◆ TRY IT:
Where a line in the records below includes "RELEASE", pull that line out.

[Opening DATA FOR THIS EXERCISE section]

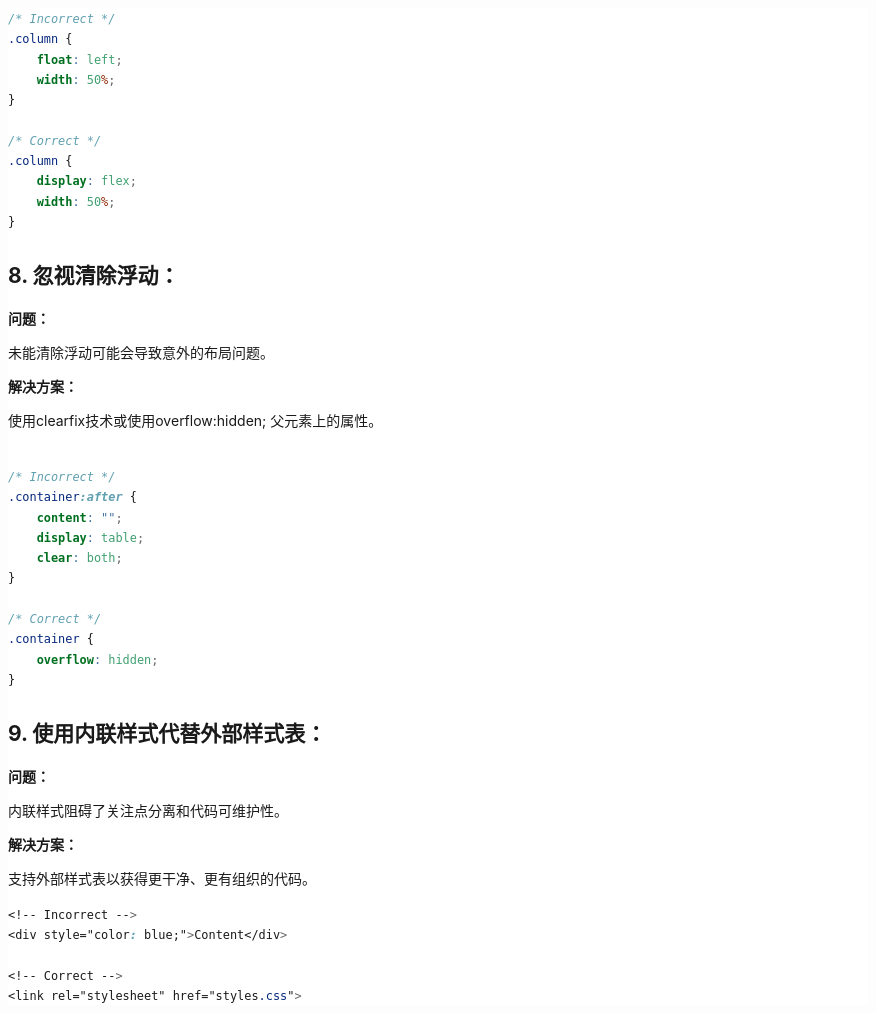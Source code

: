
 ```css
/* Incorrect */
.column {
    float: left;
    width: 50%;
}

/* Correct */
.column {
    display: flex;
    width: 50%;
}
```



## 8. 忽视清除浮动：

**问题：**

未能清除浮动可能会导致意外的布局问题。

**解决方案：**

使用clearfix技术或使用overflow:hidden; 父元素上的属性。

```css

/* Incorrect */
.container:after {
    content: "";
    display: table;
    clear: both;
}

/* Correct */
.container {
    overflow: hidden;
}
```



## 9. 使用内联样式代替外部样式表：

**问题：**

内联样式阻碍了关注点分离和代码可维护性。

**解决方案：**

支持外部样式表以获得更干净、更有组织的代码。

```css
<!-- Incorrect -->
<div style="color: blue;">Content</div>

<!-- Correct -->
<link rel="stylesheet" href="styles.css">
```
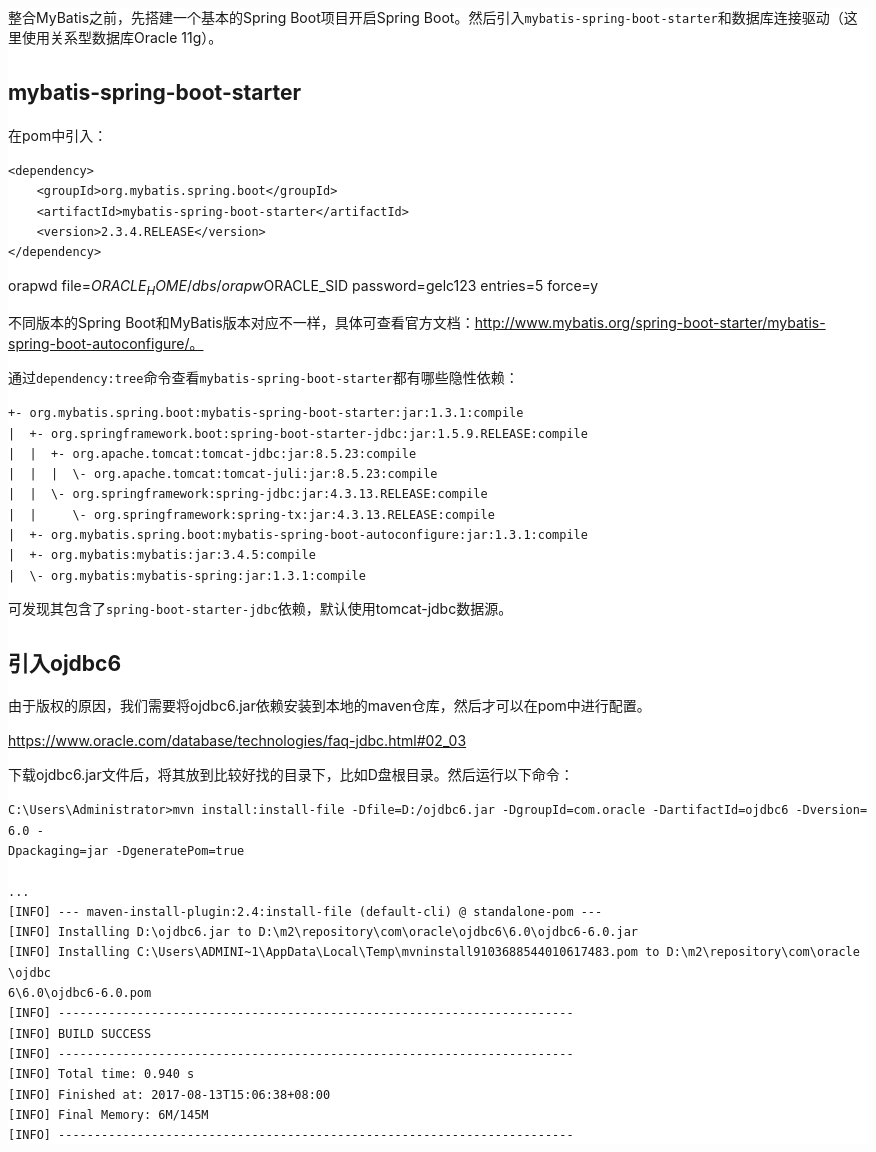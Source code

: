 整合MyBatis之前，先搭建一个基本的Spring Boot项目开启Spring Boot。然后引入`mybatis-spring-boot-starter`和数据库连接驱动（这里使用关系型数据库Oracle 11g）。

## mybatis-spring-boot-starter

在pom中引入：

```
<dependency>
    <groupId>org.mybatis.spring.boot</groupId>
    <artifactId>mybatis-spring-boot-starter</artifactId>
    <version>2.3.4.RELEASE</version>
</dependency>
```

orapwd file=$ORACLE_HOME/dbs/orapw$ORACLE_SID password=gelc123 entries=5 force=y

不同版本的Spring Boot和MyBatis版本对应不一样，具体可查看官方文档：http://www.mybatis.org/spring-boot-starter/mybatis-spring-boot-autoconfigure/。

通过`dependency:tree`命令查看`mybatis-spring-boot-starter`都有哪些隐性依赖：

```
+- org.mybatis.spring.boot:mybatis-spring-boot-starter:jar:1.3.1:compile
|  +- org.springframework.boot:spring-boot-starter-jdbc:jar:1.5.9.RELEASE:compile
|  |  +- org.apache.tomcat:tomcat-jdbc:jar:8.5.23:compile
|  |  |  \- org.apache.tomcat:tomcat-juli:jar:8.5.23:compile
|  |  \- org.springframework:spring-jdbc:jar:4.3.13.RELEASE:compile
|  |     \- org.springframework:spring-tx:jar:4.3.13.RELEASE:compile
|  +- org.mybatis.spring.boot:mybatis-spring-boot-autoconfigure:jar:1.3.1:compile
|  +- org.mybatis:mybatis:jar:3.4.5:compile
|  \- org.mybatis:mybatis-spring:jar:1.3.1:compile
```



可发现其包含了`spring-boot-starter-jdbc`依赖，默认使用tomcat-jdbc数据源。

## 引入ojdbc6

由于版权的原因，我们需要将ojdbc6.jar依赖安装到本地的maven仓库，然后才可以在pom中进行配置。

https://www.oracle.com/database/technologies/faq-jdbc.html#02_03

下载ojdbc6.jar文件后，将其放到比较好找的目录下，比如D盘根目录。然后运行以下命令：

```
C:\Users\Administrator>mvn install:install-file -Dfile=D:/ojdbc6.jar -DgroupId=com.oracle -DartifactId=ojdbc6 -Dversion=6.0 -
Dpackaging=jar -DgeneratePom=true

...
[INFO] --- maven-install-plugin:2.4:install-file (default-cli) @ standalone-pom ---
[INFO] Installing D:\ojdbc6.jar to D:\m2\repository\com\oracle\ojdbc6\6.0\ojdbc6-6.0.jar
[INFO] Installing C:\Users\ADMINI~1\AppData\Local\Temp\mvninstall9103688544010617483.pom to D:\m2\repository\com\oracle\ojdbc
6\6.0\ojdbc6-6.0.pom
[INFO] ------------------------------------------------------------------------
[INFO] BUILD SUCCESS
[INFO] ------------------------------------------------------------------------
[INFO] Total time: 0.940 s
[INFO] Finished at: 2017-08-13T15:06:38+08:00
[INFO] Final Memory: 6M/145M
[INFO] ------------------------------------------------------------------------
```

[Closing DATA FOR THIS EXERCISE section]

◆ RESPONSE TO THIS EXERCISE:
    <version>2.3.4.RELEASE</version>
|  +- org.springframework.boot:spring-boot-starter-jdbc:jar:1.5.9.RELEASE:compile
|  |  \- org.springframework:spring-jdbc:jar:4.3.13.RELEASE:compile
|  |     \- org.springframework:spring-tx:jar:4.3.13.RELEASE:compile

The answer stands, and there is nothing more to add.